The longer he hung around Paddy, the more embarrassing it would be to break away. But he couldn’t do it right now, after agreeing to go with him.
“Where are we going?”, he asked.
“This poetry isn’t going to sell itself. Don’t worry, we’re not going to go thirsty either.”
That was an understatement. Over the next four hours, Paddy led him into seven different pubs, followed by two house parties. Dean had never been on a pub crawl before. He couldn’t tell whether Paddy even considered this a pub crawl, or whether it was simply an ordinary night for him. Certainly, they ran into friends of the poet in most of the pubs they entered.
It had often occurred to Dean that his whole reality was mediated to him through television and movies. He suspected it was the same for everybody else. As they trekked from pub to pub, Dean imagined himself inside a movie or TV show montage, and wondered what song would be playing over it. “Seven Drunken Nights” by the Dubliners? No; the subject was right, but the tune was too laid-back. “The Rocky Road to Dublin”, the perennially popular Irish folk ballad describing a country bumpkins misadventures on his way to the capital city? The lyrics didn’t really fit, but the rollicking rhythm would create the right atmosphere. Or perhaps he would take the rock ‘n’ roll route. “The Boys are Back in Town” by Thin Lizzy was an obvious choice. Too obvious?
“How many hot chocolates can you drink, my man?”
Dean smiled. “There’s no limit.”
“You’ll blow up like a balloon.”
“I’m halfway there already”, said Dean. He didn’t like making jokes about his weight-- he wasn’t fat, he thought, but he was getting there. Still, he’d rather make the joke himself, than wait for someone else to do it.
“Have a proper drink man,” said Paddy, who was already half-drunk. “Have a pint. You’re not a teetotaller, are you?”
“No”, said Dean. “But I’m working tomorrow.”
“Big deal. Have a pint.”
“I’ll have a brandy.”
Paddy cheered. They were in a dark, pokey little pub called Costigan’s. They’d progressed from the suburbs to the city by now.
“This guy told me I was a hypocrite and that I lived by the rules like everybody else”, said Paddy, after he’d ordered the drinks. He was talking to an old man who was sitting at the bar with them, and who Paddy seemed to know quite well. His name was Lee.
“I never said that”, said Dean.
“Do you know what I did?”, asked Paddy. “I stood on the table and I told everyone in the pub they were sheep and they were frightened to live their lives the way they wanted. You should have seen the face on this guy. They threw us out straight away.”
“You’re an awful man”, said Lee. His voice was thin and wheezy, and his face was sunken and lined. His grey hair was limp and stringy, and on the whole he looked as though he might not make it through any given night. “Hey, did I tell you that I got a first edition of Paul McCartney’s first solo album, on Ebay?”
“Yeah, you did”, said Paddy. He turned to Dean and said: “Lee is a Beatles maniac. All he ever talks about is the Beatles.”
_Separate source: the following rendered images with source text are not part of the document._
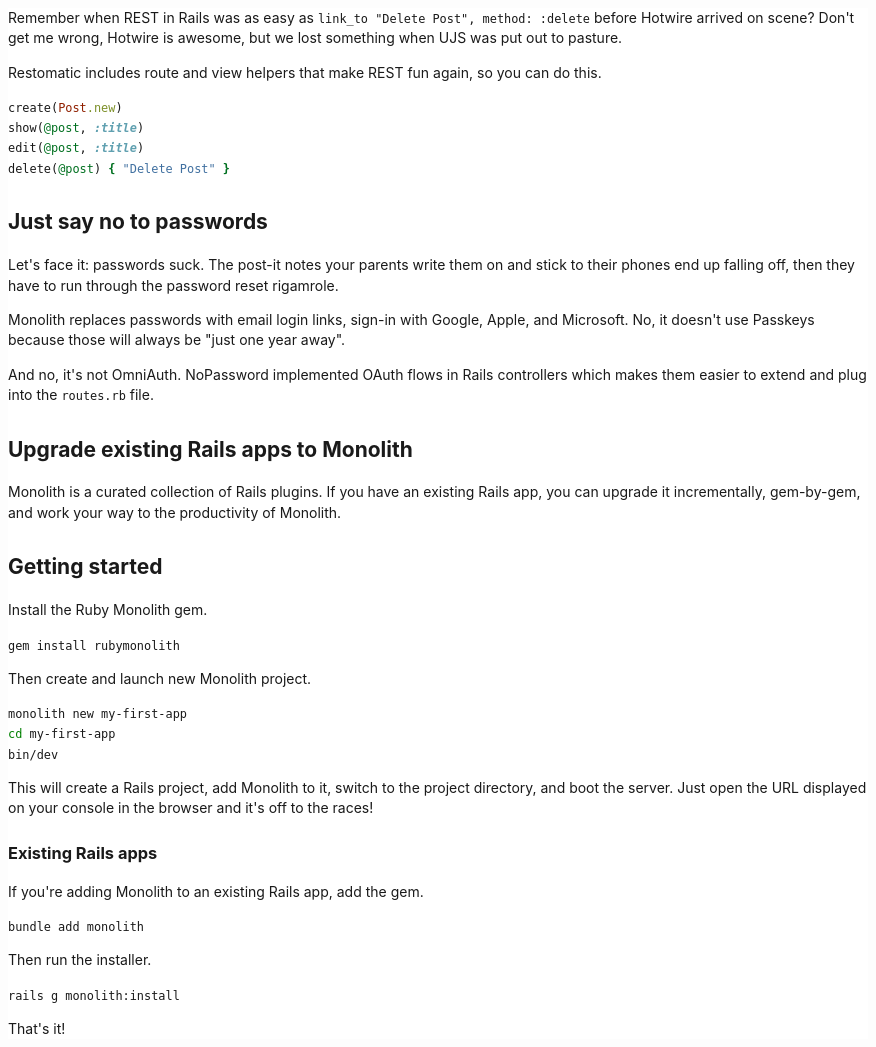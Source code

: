 Remember when REST in Rails was as easy as `link_to "Delete Post", method: :delete` before Hotwire arrived on scene? Don't get me wrong, Hotwire is awesome, but we lost something when UJS was put out to pasture.

Restomatic includes route and view helpers that make REST fun again, so you can do this.

```ruby
create(Post.new)
show(@post, :title)
edit(@post, :title)
delete(@post) { "Delete Post" }
```

## Just say no to passwords

Let's face it: passwords suck. The post-it notes your parents write them on and stick to their phones end up falling off, then they have to run through the password reset rigamrole.

Monolith replaces passwords with email login links, sign-in with Google, Apple, and Microsoft. No, it doesn't use Passkeys because those will always be "just one year away".

And no, it's not OmniAuth. NoPassword implemented OAuth flows in Rails controllers which makes them easier to extend and plug into the `routes.rb` file.

## Upgrade existing Rails apps to Monolith

Monolith is a curated collection of Rails plugins. If you have an existing Rails app, you can upgrade it incrementally, gem-by-gem, and work your way to the productivity of Monolith.

## Getting started

Install the Ruby Monolith gem.

```sh
gem install rubymonolith
```

Then create and launch new Monolith project.

```sh
monolith new my-first-app
cd my-first-app
bin/dev
```

This will create a Rails project, add Monolith to it, switch to the project directory, and boot the server. Just open the URL displayed on your console in the browser and it's off to the races!

### Existing Rails apps

If you're adding Monolith to an existing Rails app, add the gem.

```sh
bundle add monolith
```

Then run the installer.

```sh
rails g monolith:install
```

That's it!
“Ah, come on, that’s an exaggeration”, said Lee, but he didn’t seem displeased at the remark. He beamed as though it conferred a kind of distinction. “Do you like the Beatles?”
“Sure.”
Lee raised a fist in the air, almost jubilantly. “They were the best! The music now is a load of nonsense. I mean, listen to this”. He raised his hand in the air, to indicate the rock music that was playing around them. Dean didn’t recognize the song or the band, although to his ear it sounded quite Beatle-esque.
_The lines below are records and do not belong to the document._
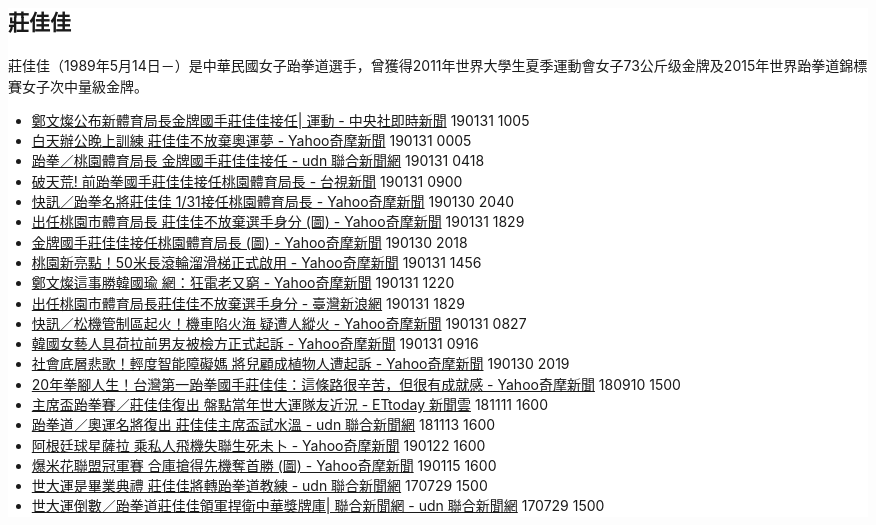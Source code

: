 ## 莊佳佳

莊佳佳（1989年5月14日－）是中華民國女子跆拳道選手，曾獲得2011年世界大學生夏季運動會女子73公斤级金牌及2015年世界跆拳道錦標賽女子次中量級金牌。
- [鄭文燦公布新體育局長金牌國手莊佳佳接任| 運動 - 中央社即時新聞](https://www.cna.com.tw/news/aspt/201901300355.aspx "鄭文燦公布新體育局長金牌國手莊佳佳接任| 運動 - 中央社即時新聞") 190131 1005
- [白天辦公晚上訓練 莊佳佳不放棄奧運夢 - Yahoo奇摩新聞](https://tw.news.yahoo.com/%E7%99%BD%E5%A4%A9%E8%BE%A6%E5%85%AC%E6%99%9A%E4%B8%8A%E8%A8%93%E7%B7%B4-%E8%8E%8A%E4%BD%B3%E4%BD%B3%E4%B8%8D%E6%94%BE%E6%A3%84%E5%A5%A7%E9%81%8B%E5%A4%A2-160547940.html "白天辦公晚上訓練 莊佳佳不放棄奧運夢 - Yahoo奇摩新聞") 190131 0005
- [跆拳／桃園體育局長 金牌國手莊佳佳接任 - udn 聯合新聞網](https://udn.com/news/story/7005/3624019 "跆拳／桃園體育局長 金牌國手莊佳佳接任 - udn 聯合新聞網") 190131 0418
- [破天荒! 前跆拳國手莊佳佳接任桃園體育局長 - 台視新聞](https://www.ttv.com.tw/news/view/108013100007001/568 "破天荒! 前跆拳國手莊佳佳接任桃園體育局長 - 台視新聞") 190131 0900
- [快訊／跆拳名將莊佳佳 1/31接任桃園體育局長 - Yahoo奇摩新聞](https://tw.news.yahoo.com/%E5%BF%AB%E8%A8%8A-%E8%B7%86%E6%8B%B3%E5%90%8D%E5%B0%87%E8%8E%8A%E4%BD%B3%E4%BD%B3-1-31%E6%8E%A5%E4%BB%BB%E6%A1%83%E5%9C%92%E9%AB%94%E8%82%B2%E5%B1%80%E9%95%B7-124041692.html "快訊／跆拳名將莊佳佳 1/31接任桃園體育局長 - Yahoo奇摩新聞") 190130 2040
- [出任桃園市體育局長 莊佳佳不放棄選手身分 (圖) - Yahoo奇摩新聞](https://tw.news.yahoo.com/%E5%87%BA%E4%BB%BB%E6%A1%83%E5%9C%92%E5%B8%82%E9%AB%94%E8%82%B2%E5%B1%80%E9%95%B7-%E8%8E%8A%E4%BD%B3%E4%BD%B3%E4%B8%8D%E6%94%BE%E6%A3%84%E9%81%B8%E6%89%8B%E8%BA%AB%E5%88%86-%E5%9C%96-102915190.html "出任桃園市體育局長 莊佳佳不放棄選手身分 (圖) - Yahoo奇摩新聞") 190131 1829
- [金牌國手莊佳佳接任桃園體育局長 (圖) - Yahoo奇摩新聞](https://tw.news.yahoo.com/%E9%87%91%E7%89%8C%E5%9C%8B%E6%89%8B%E8%8E%8A%E4%BD%B3%E4%BD%B3%E6%8E%A5%E4%BB%BB%E6%A1%83%E5%9C%92%E9%AB%94%E8%82%B2%E5%B1%80%E9%95%B7-%E5%9C%96-121857619.html "金牌國手莊佳佳接任桃園體育局長 (圖) - Yahoo奇摩新聞") 190130 2018
- [桃園新亮點！50米長滾輪溜滑梯正式啟用 - Yahoo奇摩新聞](https://tw.news.yahoo.com/%E6%A1%83%E5%9C%92%E6%96%B0%E4%BA%AE%E9%BB%9E-50%E7%B1%B3%E9%95%B7%E6%BB%BE%E8%BC%AA%E6%BA%9C%E6%BB%91%E6%A2%AF%E6%AD%A3%E5%BC%8F%E5%95%9F%E7%94%A8-065620040.html "桃園新亮點！50米長滾輪溜滑梯正式啟用 - Yahoo奇摩新聞") 190131 1456
- [鄭文燦這事勝韓國瑜 網：狂電老又窮 - Yahoo奇摩新聞](https://tw.news.yahoo.com/%E9%84%AD%E6%96%87%E7%87%A6%E9%80%99%E4%BA%8B%E5%8B%9D%E9%9F%93%E5%9C%8B%E7%91%9C-%E7%B6%B2-%E7%8B%82%E9%9B%BB%E8%80%81%E5%8F%88%E7%AA%AE-042024838.html "鄭文燦這事勝韓國瑜 網：狂電老又窮 - Yahoo奇摩新聞") 190131 1220
- [出任桃園市體育局長莊佳佳不放棄選手身分 - 臺灣新浪網](https://news.sina.com.tw/article/20190131/29916324.html "出任桃園市體育局長莊佳佳不放棄選手身分 - 臺灣新浪網") 190131 1829
- [快訊／松機管制區起火！機車陷火海 疑遭人縱火 - Yahoo奇摩新聞](https://tw.news.yahoo.com/%E5%BF%AB%E8%A8%8A-%E6%9D%BE%E6%A9%9F%E7%AE%A1%E5%88%B6%E5%8D%80%E8%B5%B7%E7%81%AB-%E6%A9%9F%E8%BB%8A%E9%99%B7%E7%81%AB%E6%B5%B7-%E7%96%91%E9%81%AD%E4%BA%BA%E7%B8%B1%E7%81%AB-002734410.html "快訊／松機管制區起火！機車陷火海 疑遭人縱火 - Yahoo奇摩新聞") 190131 0827
- [韓國女藝人具荷拉前男友被檢方正式起訴 - Yahoo奇摩新聞](https://tw.news.yahoo.com/%E9%9F%93%E5%9C%8B%E5%A5%B3%E8%97%9D%E4%BA%BA%E5%85%B7%E8%8D%B7%E6%8B%89%E5%89%8D%E7%94%B7%E5%8F%8B%E8%A2%AB%E6%AA%A2%E6%96%B9%E6%AD%A3%E5%BC%8F%E8%B5%B7%E8%A8%B4-011623145.html "韓國女藝人具荷拉前男友被檢方正式起訴 - Yahoo奇摩新聞") 190131 0916
- [社會底層悲歌！輕度智能障礙媽 將兒顧成植物人遭起訴 - Yahoo奇摩新聞](https://tw.news.yahoo.com/video/%E7%A4%BE%E6%9C%83%E5%BA%95%E5%B1%A4%E6%82%B2%E6%AD%8C-%E8%BC%95%E5%BA%A6%E6%99%BA%E8%83%BD%E9%9A%9C%E7%A4%99%E5%AA%BD-%E5%B0%87%E5%85%92%E9%A1%A7%E6%88%90%E6%A4%8D%E7%89%A9%E4%BA%BA%E9%81%AD%E8%B5%B7%E8%A8%B4-121915324.html "社會底層悲歌！輕度智能障礙媽 將兒顧成植物人遭起訴 - Yahoo奇摩新聞") 190130 2019
- [20年拳腳人生！台灣第一跆拳國手莊佳佳：這條路很辛苦，但很有成就感 - Yahoo奇摩新聞](https://tw.news.yahoo.com/20%E5%B9%B4%E6%8B%B3%E8%85%B3%E4%BA%BA%E7%94%9F%EF%BC%81%E5%8F%B0%E7%81%A3%E7%AC%AC%E4%B8%80%E8%B7%86%E6%8B%B3%E5%9C%8B%E6%89%8B%E8%8E%8A%E4%BD%B3%E4%BD%B3%EF%BC%9A%E9%80%99%E6%A2%9D%E8%B7%AF%E5%BE%88-025229318.html "20年拳腳人生！台灣第一跆拳國手莊佳佳：這條路很辛苦，但很有成就感 - Yahoo奇摩新聞") 180910 1500
- [主席盃跆拳賽／莊佳佳復出 盤點當年世大運隊友近況 - ETtoday 新聞雲](https://sports.ettoday.net/news/1303455 "主席盃跆拳賽／莊佳佳復出 盤點當年世大運隊友近況 - ETtoday 新聞雲") 181111 1600
- [跆拳道／奧運名將復出 莊佳佳主席盃試水溫 - udn 聯合新聞網](https://udn.com/news/story/7005/3478590 "跆拳道／奧運名將復出 莊佳佳主席盃試水溫 - udn 聯合新聞網") 181113 1600
- [阿根廷球星薩拉 乘私人飛機失聯生死未卜 - Yahoo奇摩新聞](https://tw.news.yahoo.com/%E9%98%BF%E6%A0%B9%E5%BB%B7%E7%90%83%E6%98%9F%E8%96%A9%E6%8B%89-%E4%B9%98%E7%A7%81%E4%BA%BA%E9%A3%9B%E6%A9%9F%E5%A4%B1%E8%81%AF%E7%94%9F%E6%AD%BB%E6%9C%AA%E5%8D%9C-023551342.html "阿根廷球星薩拉 乘私人飛機失聯生死未卜 - Yahoo奇摩新聞") 190122 1600
- [爆米花聯盟冠軍賽 合庫搶得先機奪首勝 (圖) - Yahoo奇摩新聞](https://tw.news.yahoo.com/%E7%88%86%E7%B1%B3%E8%8A%B1%E8%81%AF%E7%9B%9F%E5%86%A0%E8%BB%8D%E8%B3%BD-%E5%90%88%E5%BA%AB%E6%90%B6%E5%BE%97%E5%85%88%E6%A9%9F%E5%A5%AA%E9%A6%96%E5%8B%9D-%E5%9C%96-133247626.html "爆米花聯盟冠軍賽 合庫搶得先機奪首勝 (圖) - Yahoo奇摩新聞") 190115 1600
- [世大運是畢業典禮 莊佳佳將轉跆拳道教練 - udn 聯合新聞網](https://udn.com/news/story/7001/2612119 "世大運是畢業典禮 莊佳佳將轉跆拳道教練 - udn 聯合新聞網") 170729 1500
- [世大運倒數／跆拳道莊佳佳領軍捍衛中華獎牌庫| 聯合新聞網 - udn 聯合新聞網](https://udn.com/news/plus/9425/2611033 "世大運倒數／跆拳道莊佳佳領軍捍衛中華獎牌庫| 聯合新聞網 - udn 聯合新聞網") 170729 1500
“The happiest day in Lee’s life was when Sgt. Pepper came out”, said Paddy. Now there was a hint of irony in his smile.
“I remember listening to that album”, said Lee, staring solemnly at Dean, “and thinking This is it, the world is never going to be the same. This is the revolution right here, on this record.”
Already, Dean had noticed a common link between all Paddy’s friends; they all seemed to be cheering on the revolution, although the nature of the revolution was rather vague.
“Well, I don’t think the world ever was the same”, said Dean. He didn’t want to get into an argument about the social and cultural legacy of the Beatles. His own assessment, briefly put, would be: great band, terrible legacy.
“But it wasn’t the revolution we were looking for”, said Lee. He looked so forlorn Dean couldn’t help feeling sorry for him. “And do you know who I blame?”
“Don’t tell me”, said Dean. “The Catholic Church?”
“No”, said Lee, “sure amn’t I a Catholic myself? I go to Mass every Sunday. No, I’ll tell you who I blame. Yoko bloody Ono!”
His fist was raised in the air again, and his lips were quivering. He looked absolutely livid.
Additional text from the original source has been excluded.